Palmore v. Sidoti
466 U.S. 429, 104 S.Ct. 1879, 80 L.Ed.2d 421 (1984)

  • Linda and Anthony were married and had a child (Melanie). Then they got a divorce.
    • Linda was awarded custody of their child.
  • Linda got remarried to a person of another race (scandalous!). Anthony petitioned the court to give him custody of the child, based on the change in circumstances.
    • Anthony argued that Linda was not properly caring for the child, wink wink...
  • The Trial Court awarded custody to Anthony. Linda appealed.
    • The Trial Court made no findings with respect to Anthony's claims about Linda's lack of care.
    • The Court found that "there is no issue as to either party's devotion to the child, adequacy of housing facilities, or respectability of the new spouse of either parent."
    • However, the Court found that "despite the strides that have been made in bettering relations between the races in this country, it is inevitable that Melanie will, if allowed to remain in her present situation, suffer from the social stigmatization that is sure to come."
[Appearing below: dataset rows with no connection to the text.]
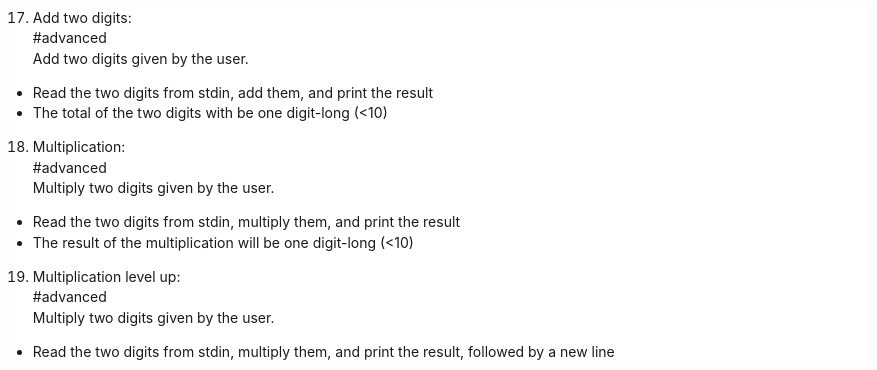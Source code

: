 17. Add two digits:  
#advanced  
Add two digits given by the user.  
- Read the two digits from stdin, add them, and print the result  
- The total of the two digits with be one digit-long (<10)  

18. Multiplication:  
#advanced  
Multiply two digits given by the user.  
- Read the two digits from stdin, multiply them, and print the result  
- The result of the multiplication will be one digit-long (<10)  

19. Multiplication level up:  
#advanced  
Multiply two digits given by the user.  
- Read the two digits from stdin, multiply them, and print the result, followed by a new line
  • The Appellate Court affirmed. Linda appealed.
  • The Florida Supreme Court declined grant cert. Linda appealed.
  • The US Supreme Court reversed.
    • The US Supreme Court found that making custody decisions on the basis of race was a violation of the Equal Protection Clause.
      • The Court noted that there may be private prejudices. But, the Constitution cannot control those prejudices but neither can it tolerate them.
      • "Public officials sworn to uphold the Constitution may not avoid a constitutional duty by bowing to the hypothetical effects of private racial prejudice that they assume to be both widely and deeply held."
    • The Court noted that custody determinations can only be made on the basis of conduct, not conjecture. The courts can't just assume that there will be a detriment to the child, they have to actually look at what is really happening.
  • Btw, After the US Supreme Court decision, Anthony took the girl away to Texas. The Florida Trial Court found that they no longer had jurisdiction over the child. By the time the case would have gotten through the Texas court system they would have likely found that the best interests of the child were to stay in Texas, since that's where she was used to living.
    • So sometimes, even if you win a custody battle, if it takes too long you can still be denied custody.